From the entries below, copy out all lines holding "with".

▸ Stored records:
--- START ---

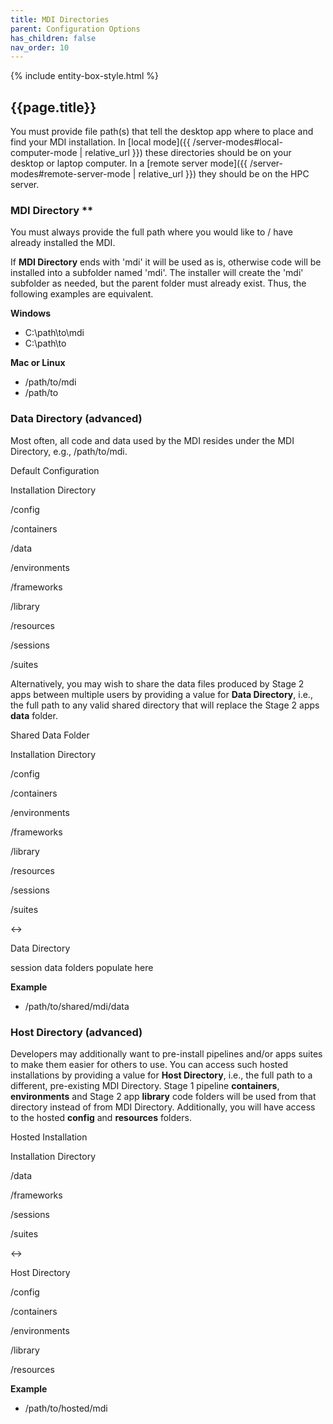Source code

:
 ```yaml
---
title: MDI Directories
parent: Configuration Options
has_children: false
nav_order: 10
---
```


{% include entity-box-style.html %}

## {{page.title}}

You must provide file path(s) that tell the desktop app
where to place and find your MDI installation. In 
[local mode]({{ /server-modes#local-computer-mode | relative_url }})
these directories should be on your desktop or laptop computer. In a
[remote server mode]({{ /server-modes#remote-server-mode | relative_url }})
they should be on the HPC server.

### MDI Directory **

You must always provide the full path where you would 
like to / have already installed the MDI.

If **MDI Directory** ends with 'mdi' it will be used as is, otherwise 
code will be installed into a subfolder named 'mdi'.
The installer will create the 'mdi' subfolder as needed, but 
the parent folder must already exist. 
Thus, the following examples are equivalent.

**Windows**
- C:\path\to\mdi  
- C:\path\to

**Mac or Linux**
- /path/to/mdi  
- /path/to

### Data Directory (advanced)

Most often, all code and data used by the MDI 
resides under the MDI Directory, e.g., /path/to/mdi.

<div class="entityBox outerBox">
    <p class='entityBoxLabel'>Default Configuration</p>
    <div class="entityBox inlineBox">
        <p class='entityBoxLabel'>Installation Directory</p>
        <p>/config</p>
        <p>/containers</p>
        <p>/data</p>
        <p>/environments</p>
        <p>/frameworks</p>
        <p>/library</p>
        <p>/resources</p>
        <p>/sessions</p>
        <p>/suites</p>
    </div>
</div>

Alternatively, you may wish
to share the data files produced by Stage 2 apps between multiple users
by providing a value for **Data Directory**, 
i.e., the full path to any valid shared directory that will 
replace the Stage 2 apps **data** folder.

<div class="entityBox outerBox">
    <p class='entityBoxLabel'>Shared Data Folder</p>
    <div class="entityBox inlineBox">
        <p class='entityBoxLabel'>Installation Directory</p>
        <p>/config</p>
        <p>/containers</p>
        <p>/environments</p>
        <p>/frameworks</p>
        <p>/library</p>
        <p>/resources</p>
        <p>/sessions</p>
        <p>/suites</p>
    </div>
    <div class="diagramArrow">&harr;</div>
    <div class="entityBox inlineBox">
        <p class='entityBoxLabel'>Data Directory</p>
        <p>session data folders populate here</p>
    </div>
</div>

**Example**
- /path/to/shared/mdi/data

### Host Directory (advanced)

Developers may additionally want to pre-install 
pipelines and/or apps suites to make them easier for others to use. 
You can access such hosted installations by providing a value for **Host Directory**, 
i.e., the full path to a different, pre-existing MDI Directory.
Stage 1 pipeline **containers**, **environments** and 
Stage 2 app **library** code folders will be used from that directory 
instead of from MDI Directory.
Additionally, you will have access to the hosted **config** and **resources**
folders.

<div class="entityBox outerBox">
    <p class='entityBoxLabel'>Hosted Installation</p>
    <div class="entityBox inlineBox">
        <p class='entityBoxLabel'>Installation Directory</p>
        <p>/data</p>
        <p>/frameworks</p>
        <p>/sessions</p>
        <p>/suites</p>
    </div>
    <div class="diagramArrow">&harr;</div>
    <div class="entityBox inlineBox">
        <p class='entityBoxLabel'>Host Directory</p>
        <p>/config</p>
        <p>/containers</p>
        <p>/environments</p>
        <p>/library</p>
        <p>/resources</p>
    </div>
</div>

**Example**
- /path/to/hosted/mdi

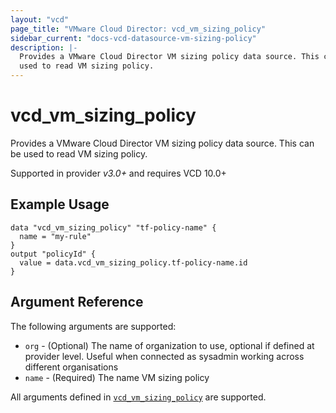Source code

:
 ```yaml
---
layout: "vcd"
page_title: "VMware Cloud Director: vcd_vm_sizing_policy"
sidebar_current: "docs-vcd-datasource-vm-sizing-policy"
description: |-
  Provides a VMware Cloud Director VM sizing policy data source. This can be
  used to read VM sizing policy.
---
```


# vcd\_vm\_sizing\_policy

Provides a VMware Cloud Director VM sizing policy data source. This can be
used to read VM sizing policy.

Supported in provider *v3.0+* and requires VCD 10.0+

## Example Usage

```hcl
data "vcd_vm_sizing_policy" "tf-policy-name" {
  name = "my-rule"
}
output "policyId" {
  value = data.vcd_vm_sizing_policy.tf-policy-name.id
}
```
## Argument Reference

The following arguments are supported:

* `org` - (Optional) The name of organization to use, optional if defined at provider level. Useful when connected as sysadmin working across different organisations
* `name` - (Required) The name VM sizing policy

All arguments defined in [`vcd_vm_sizing_policy`](/docs/providers/vcd/r/vm_sizing_policy.html#argument-reference) are supported.

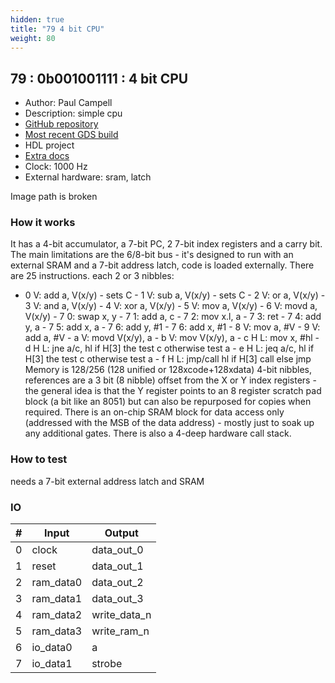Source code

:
 ```yaml
---
hidden: true
title: "79 4 bit CPU"
weight: 80
---
```


## 79 : 0b001001111 : 4 bit CPU

* Author: Paul Campell
* Description: simple cpu
* [GitHub repository](https://github.com/MoonbaseOtago/tt-cpu)
* [Most recent GDS build](https://github.com/MoonbaseOtago/tt-cpu/actions/runs/3555302577)
* HDL project
* [Extra docs]()
* Clock: 1000 Hz
* External hardware: sram, latch

Image path is broken

### How it works

 It has a 4-bit accumulator, a 7-bit PC, 2 7-bit index registers and a carry bit.
The main limitations are the 6/8-bit bus - it's designed to run with an external SRAM and a 7-bit address latch, code is loaded externally.
There are 25 instructions. each 2 or 3 nibbles:
- 0 V:	 add a, V(x/y)	- sets C - 1 V: 	 sub a, V(x/y)	- sets C - 2 V:	 or a, V(x/y) - 3 V:	 and a, V(x/y) - 4 V:	 xor a, V(x/y) - 5 V:	 mov a, V(x/y) - 6 V:	 movd a, V(x/y) - 7 0:	 swap x, y - 7 1:   add a, c - 7 2:   mov x.l, a - 7 3:   ret - 7 4:   add y, a - 7 5:   add x, a - 7 6:   add y, #1 - 7 6:   add x, #1 - 8 V:	 mov a, #V - 9 V:	 add a, #V - a V:	 movd V(x/y), a - b V: 	 mov  V(x/y), a - c H L: mov x, #hl - d H L: jne a/c, hl	if H[3] the test c otherwise test a - e H L: jeq a/c, hl	if H[3] the test c otherwise test a - f H L: jmp/call hl    if H[3] call else jmp
Memory is 128/256 (128 unified or 128xcode+128xdata) 4-bit nibbles, references are a 3 bit (8 nibble) offset from the X or Y index registers - the general idea is that the Y register points to an 8 register scratch pad block (a bit like an 8051) but can also be repurposed for copies when required. There is an on-chip SRAM block for data access only (addressed with the MSB of the data address) - mostly just to soak up any additional gates.
There is also a 4-deep hardware call stack.


### How to test

needs a 7-bit external address latch and SRAM

### IO

| # | Input        | Output       |
|---|--------------|--------------|
| 0 | clock  | data_out_0 |
| 1 | reset  | data_out_1 |
| 2 | ram_data0  | data_out_2 |
| 3 | ram_data1  | data_out_3 |
| 4 | ram_data2  | write_data_n |
| 5 | ram_data3  | write_ram_n |
| 6 | io_data0  | a |
| 7 | io_data1  | strobe |
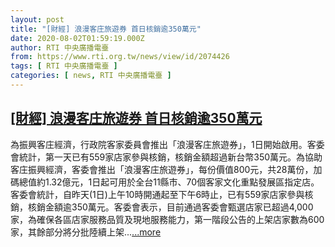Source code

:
```yaml
---
layout: post
title: "[財經] 浪漫客庄旅遊券 首日核銷逾350萬元"
date: 2020-08-02T01:59:19.000Z
author: RTI 中央廣播電臺
from: https://www.rti.org.tw/news/view/id/2074426
tags: [ RTI 中央廣播電臺 ]
categories: [ news, RTI 中央廣播電臺 ]
---
```

<!--1596333559000-->
[[財經] 浪漫客庄旅遊券 首日核銷逾350萬元](https://www.rti.org.tw/news/view/id/2074426)
------

<div>
為振興客庄經濟，行政院客家委員會推出「浪漫客庄旅遊券」，1日開始啟用。客委會統計，第一天已有559家店家參與核銷，核銷金額超過新台幣350萬元。為協助客庄振興經濟，客委會推出「浪漫客庄旅遊券」，每份價值800元，共28萬份，加碼總值約1.32億元，1日起可用於全台11縣市、70個客家文化重點發展區指定店。客委會統計，自昨天(1日)上午10時開通起至下午6時止，已有559家店家參與核銷，核銷金額逾350萬元。客委會表示，目前通過客委會甄選店家已超過4,000家，為確保各區店家服務品質及現地服務能力，第一階段公告的上架店家數為600家，其餘部分將分批陸續上架...<a target="_blank" href="https://www.rti.org.tw/news/view/id/2074426">...more</a>
</div>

--- END ---

▸ Result of this exercise:
If **MDI Directory** ends with 'mdi' it will be used as is, otherwise 
The main limitations are the 6/8-bit bus - it's designed to run with an external SRAM and a 7-bit address latch, code is loaded externally.
Memory is 128/256 (128 unified or 128xcode+128xdata) 4-bit nibbles, references are a 3 bit (8 nibble) offset from the X or Y index registers - the general idea is that the Y register points to an 8 register scratch pad block (a bit like an 8051) but can also be repurposed for copies when required. There is an on-chip SRAM block for data access only (addressed with the MSB of the data address) - mostly just to soak up any additional gates.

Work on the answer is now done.